(Collected data)
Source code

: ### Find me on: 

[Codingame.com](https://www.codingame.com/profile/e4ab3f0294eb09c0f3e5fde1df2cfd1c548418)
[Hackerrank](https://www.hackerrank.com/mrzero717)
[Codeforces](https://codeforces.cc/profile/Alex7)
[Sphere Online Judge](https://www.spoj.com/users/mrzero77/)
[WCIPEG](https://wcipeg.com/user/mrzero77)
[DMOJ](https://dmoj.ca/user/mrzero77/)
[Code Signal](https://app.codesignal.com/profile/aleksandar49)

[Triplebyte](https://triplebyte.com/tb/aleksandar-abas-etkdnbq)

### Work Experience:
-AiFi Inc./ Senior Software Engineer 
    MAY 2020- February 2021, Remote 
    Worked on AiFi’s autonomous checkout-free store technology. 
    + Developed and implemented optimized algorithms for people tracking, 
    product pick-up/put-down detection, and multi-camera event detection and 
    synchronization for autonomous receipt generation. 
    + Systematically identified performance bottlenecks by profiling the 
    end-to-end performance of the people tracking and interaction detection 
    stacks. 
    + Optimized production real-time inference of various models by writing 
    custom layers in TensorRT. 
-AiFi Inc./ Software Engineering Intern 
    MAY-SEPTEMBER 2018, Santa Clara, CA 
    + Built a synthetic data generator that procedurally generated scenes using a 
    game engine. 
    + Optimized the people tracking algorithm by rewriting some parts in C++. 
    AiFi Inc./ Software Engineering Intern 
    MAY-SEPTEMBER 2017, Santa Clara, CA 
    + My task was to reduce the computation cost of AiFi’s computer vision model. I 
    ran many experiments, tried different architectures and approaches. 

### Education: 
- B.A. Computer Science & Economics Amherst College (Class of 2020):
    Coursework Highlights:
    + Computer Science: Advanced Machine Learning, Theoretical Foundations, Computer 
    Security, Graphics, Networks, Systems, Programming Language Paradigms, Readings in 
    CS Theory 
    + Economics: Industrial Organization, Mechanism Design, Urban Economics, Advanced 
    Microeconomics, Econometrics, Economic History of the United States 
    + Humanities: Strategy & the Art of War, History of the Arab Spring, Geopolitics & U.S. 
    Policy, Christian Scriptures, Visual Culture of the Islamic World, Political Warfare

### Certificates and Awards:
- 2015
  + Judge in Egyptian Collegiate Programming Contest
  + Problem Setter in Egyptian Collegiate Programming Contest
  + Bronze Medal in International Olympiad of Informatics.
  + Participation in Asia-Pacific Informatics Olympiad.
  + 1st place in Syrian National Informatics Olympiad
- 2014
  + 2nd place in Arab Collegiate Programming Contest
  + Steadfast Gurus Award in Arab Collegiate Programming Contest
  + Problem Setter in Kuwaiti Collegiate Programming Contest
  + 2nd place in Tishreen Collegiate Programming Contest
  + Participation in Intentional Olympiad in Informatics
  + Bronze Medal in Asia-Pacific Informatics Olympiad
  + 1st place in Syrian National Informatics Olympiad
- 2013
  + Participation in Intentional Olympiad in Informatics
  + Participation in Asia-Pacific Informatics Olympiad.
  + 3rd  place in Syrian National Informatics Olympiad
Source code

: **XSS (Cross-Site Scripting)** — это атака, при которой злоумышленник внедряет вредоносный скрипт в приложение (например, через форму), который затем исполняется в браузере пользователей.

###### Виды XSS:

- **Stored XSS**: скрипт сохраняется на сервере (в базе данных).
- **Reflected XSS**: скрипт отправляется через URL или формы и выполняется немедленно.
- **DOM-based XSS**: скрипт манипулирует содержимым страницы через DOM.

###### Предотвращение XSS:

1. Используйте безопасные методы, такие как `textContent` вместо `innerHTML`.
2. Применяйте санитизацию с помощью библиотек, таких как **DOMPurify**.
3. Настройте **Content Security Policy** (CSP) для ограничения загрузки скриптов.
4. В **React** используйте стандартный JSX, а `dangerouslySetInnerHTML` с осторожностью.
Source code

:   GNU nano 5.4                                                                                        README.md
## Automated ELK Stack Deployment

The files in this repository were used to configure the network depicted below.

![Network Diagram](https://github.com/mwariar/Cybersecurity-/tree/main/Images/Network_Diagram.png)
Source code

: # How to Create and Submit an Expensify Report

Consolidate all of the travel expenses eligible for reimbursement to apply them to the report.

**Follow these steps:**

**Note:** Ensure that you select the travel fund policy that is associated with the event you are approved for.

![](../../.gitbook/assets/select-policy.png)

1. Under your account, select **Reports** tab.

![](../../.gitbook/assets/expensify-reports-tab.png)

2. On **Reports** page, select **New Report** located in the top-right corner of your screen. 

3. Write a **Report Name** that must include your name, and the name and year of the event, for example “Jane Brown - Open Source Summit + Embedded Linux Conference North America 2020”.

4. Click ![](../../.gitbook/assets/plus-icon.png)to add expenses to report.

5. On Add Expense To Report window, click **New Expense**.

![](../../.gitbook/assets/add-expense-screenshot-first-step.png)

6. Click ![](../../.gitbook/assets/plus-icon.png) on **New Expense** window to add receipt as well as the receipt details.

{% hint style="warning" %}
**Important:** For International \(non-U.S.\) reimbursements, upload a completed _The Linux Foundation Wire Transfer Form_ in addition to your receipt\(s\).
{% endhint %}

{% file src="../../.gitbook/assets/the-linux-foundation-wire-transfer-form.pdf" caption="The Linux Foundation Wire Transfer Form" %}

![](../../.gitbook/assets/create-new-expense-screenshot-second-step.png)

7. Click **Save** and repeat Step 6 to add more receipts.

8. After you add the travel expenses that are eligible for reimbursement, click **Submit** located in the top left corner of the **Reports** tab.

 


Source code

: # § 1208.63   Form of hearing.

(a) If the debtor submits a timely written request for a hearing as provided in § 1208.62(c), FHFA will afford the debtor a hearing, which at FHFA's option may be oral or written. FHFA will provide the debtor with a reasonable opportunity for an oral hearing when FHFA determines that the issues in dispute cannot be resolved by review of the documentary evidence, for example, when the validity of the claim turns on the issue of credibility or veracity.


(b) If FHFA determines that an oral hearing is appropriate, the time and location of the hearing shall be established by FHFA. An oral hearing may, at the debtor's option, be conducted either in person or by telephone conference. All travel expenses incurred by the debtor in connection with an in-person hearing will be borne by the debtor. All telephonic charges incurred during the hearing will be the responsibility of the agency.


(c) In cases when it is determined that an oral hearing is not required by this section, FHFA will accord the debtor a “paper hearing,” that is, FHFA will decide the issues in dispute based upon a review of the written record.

BRIEF
Copy word for word the stretch of entries above from the line that has "[Codeforces](https://codeforces.cc/profile/Alex7)" through the line that has "Worked on AiFi’s", both ends included, and nothing outside it.

ANSWER TO THIS TASK
[Codeforces](https://codeforces.cc/profile/Alex7)
[Sphere Online Judge](https://www.spoj.com/users/mrzero77/)
[WCIPEG](https://wcipeg.com/user/mrzero77)
[DMOJ](https://dmoj.ca/user/mrzero77/)
[Code Signal](https://app.codesignal.com/profile/aleksandar49)

[Triplebyte](https://triplebyte.com/tb/aleksandar-abas-etkdnbq)

### Work Experience:
-AiFi Inc./ Senior Software Engineer 
    MAY 2020- February 2021, Remote 
    Worked on AiFi’s autonomous checkout-free store technology. 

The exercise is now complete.